The economic impact of the transition from branded to generic oncology drugs.

Author information

1
University of Calgary, Calgary, AB.
2
University of Toronto, Toronto, ON.
3
Queen's University, Kingston, ON.

Abstract

Background:

Economic evaluations are an integral component of many clinical trials. Costs used in those analyses are based on the prices of branded drugs when they first enter the market. The effect of genericization on the cost-effectiveness (ce) or cost-utility (cu) of an intervention is unknown because economic analyses are rarely updated using the costs of generic drugs.

Methods:

We re-examined the ce or cu of regimens previously evaluated in Canadian Cancer Trials Group (cctg) studies that included prospective economic evaluations and where genericization has occurred or is anticipated in Canada. We incorporated the new costs of generic drugs to characterize changes in ce or cu. We also determined acceptable cost levels of generic drugs that would make regimens reimbursable in a publicly funded health care system.

Results:

The four randomized controlled trials included (representing 1979 patients) were cctg br.10 (early lung cancer, adjuvant vinorelbine-cisplatin vs. observation, n = 172), cctg br.21 (metastatic lung cancer, erlotinib vs. placebo, n = 731), cctg co.17 (metastatic colon cancer, cetuximab vs. best supportive care, n = 557), and cctg ly.12 (relapsed or refractory lymphoma, gemcitabine-dexamethasone-cisplatin vs. cytarabine-dexamethasone-cisplatin, n = 619). Since the initial publication of those trials, the genericization of vinorelbine, erlotinib, cetuximab, and cisplatin has taken place or is expected in Canada. Costs of generics improved the ces and cus of treatment significantly.
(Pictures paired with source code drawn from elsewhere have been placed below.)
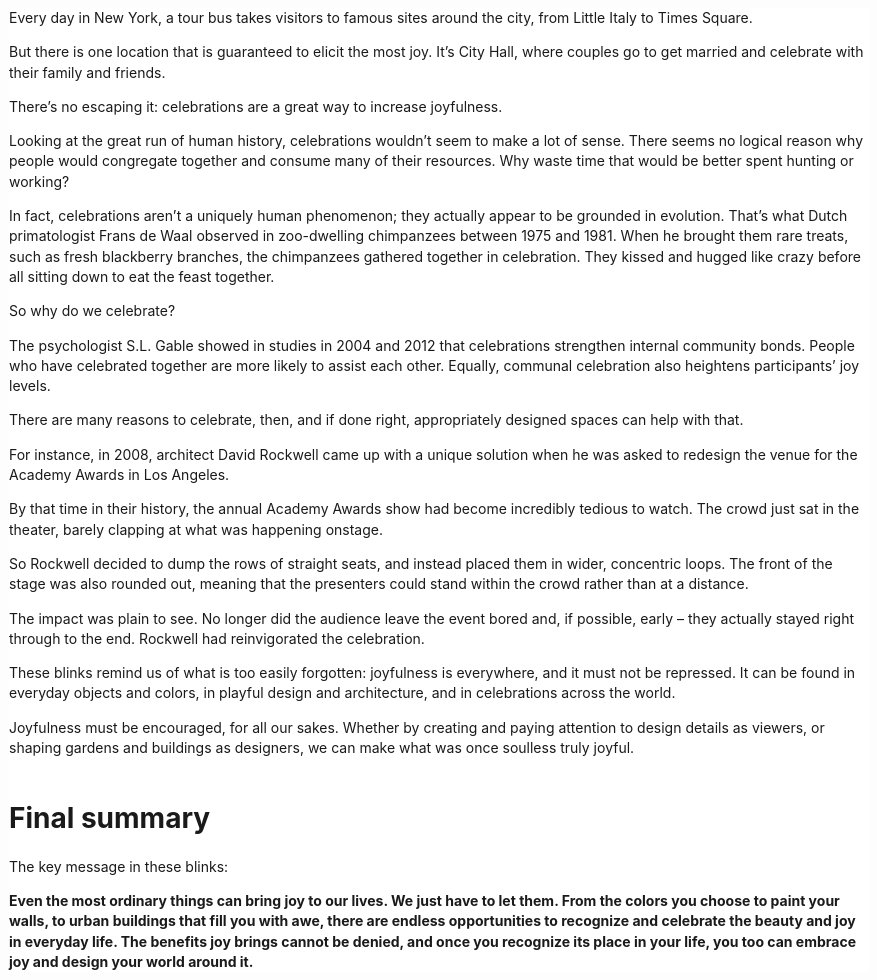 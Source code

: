 Every day in New York, a tour bus takes visitors to famous sites around the city, from Little Italy to Times Square.

But there is one location that is guaranteed to elicit the most joy. It’s City Hall, where couples go to get married and celebrate with their family and friends.

There’s no escaping it: celebrations are a great way to increase joyfulness. 

Looking at the great run of human history, celebrations wouldn’t seem to make a lot of sense. There seems no logical reason why people would congregate together and consume many of their resources. Why waste time that would be better spent hunting or working?

In fact, celebrations aren’t a uniquely human phenomenon; they actually appear to be grounded in evolution. That’s what Dutch primatologist Frans de Waal observed in zoo-dwelling chimpanzees between 1975 and 1981. When he brought them rare treats, such as fresh blackberry branches, the chimpanzees gathered together in celebration. They kissed and hugged like crazy before all sitting down to eat the feast together.

So why do we celebrate?

The psychologist S.L. Gable showed in studies in 2004 and 2012 that celebrations strengthen internal community bonds. People who have celebrated together are more likely to assist each other. Equally, communal celebration also heightens participants’ joy levels.

There are many reasons to celebrate, then, and if done right, appropriately designed spaces can help with that.

For instance, in 2008, architect David Rockwell came up with a unique solution when he was asked to redesign the venue for the Academy Awards in Los Angeles.

By that time in their history, the annual Academy Awards show had become incredibly tedious to watch. The crowd just sat in the theater, barely clapping at what was happening onstage.

So Rockwell decided to dump the rows of straight seats, and instead placed them in wider, concentric loops. The front of the stage was also rounded out, meaning that the presenters could stand within the crowd rather than at a distance.

The impact was plain to see. No longer did the audience leave the event bored and, if possible, early – they actually stayed right through to the end. Rockwell had reinvigorated the celebration.

These blinks remind us of what is too easily forgotten: joyfulness is everywhere, and it must not be repressed. It can be found in everyday objects and colors, in playful design and architecture, and in celebrations across the world.

Joyfulness must be encouraged, for all our sakes. Whether by creating and paying attention to design details as viewers, or shaping gardens and buildings as designers, we can make what was once soulless truly joyful.

# Final summary

The key message in these blinks:

**Even the most ordinary things can bring joy to our lives. We just have to let them. From the colors you choose to paint your walls, to urban buildings that fill you with awe, there are endless opportunities to recognize and celebrate the beauty and joy in everyday life. The benefits joy brings cannot be denied, and once you recognize its place in your life, you too can embrace joy and design your world around it.**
For example, genericization of erlotinib ($1460.25 per 30 days) resulted in an incremental cost-effectiveness ratio (icer) of $45,746 per life-year gained compared with $94,638 for branded erlotinib. Likewise, genericization of cetuximab ($275.80 per 100 mg) produced an icer of $261,126 per quality-adjusted life-year (qaly) gained compared with $299,613 for branded cetuximab. Decreases in the cost of generic cetuximab to $129.39 and $63.51 would further improve the icer to $150,000 and $100,000 per QALY respectively.

Conclusions:

Genericization of a costly oncology drug can modify the ce and cu of a regimen significantly. Failure to revisit economic analyses with the costs of generics could be a missed opportunity for funding bodies to optimize value-based allocation of health care resources. At current levels, the costs of generics might not be sufficiently low to sustain publicly funded health care systems.

KEYWORDS:

Costs; branded drugs; drugs; generic drugs

Conflict of interest statement

CONFLICT OF INTEREST DISCLOSURES We have read and understood Current Oncology’s policy on disclosing conflicts of interest, and we declare that we have none.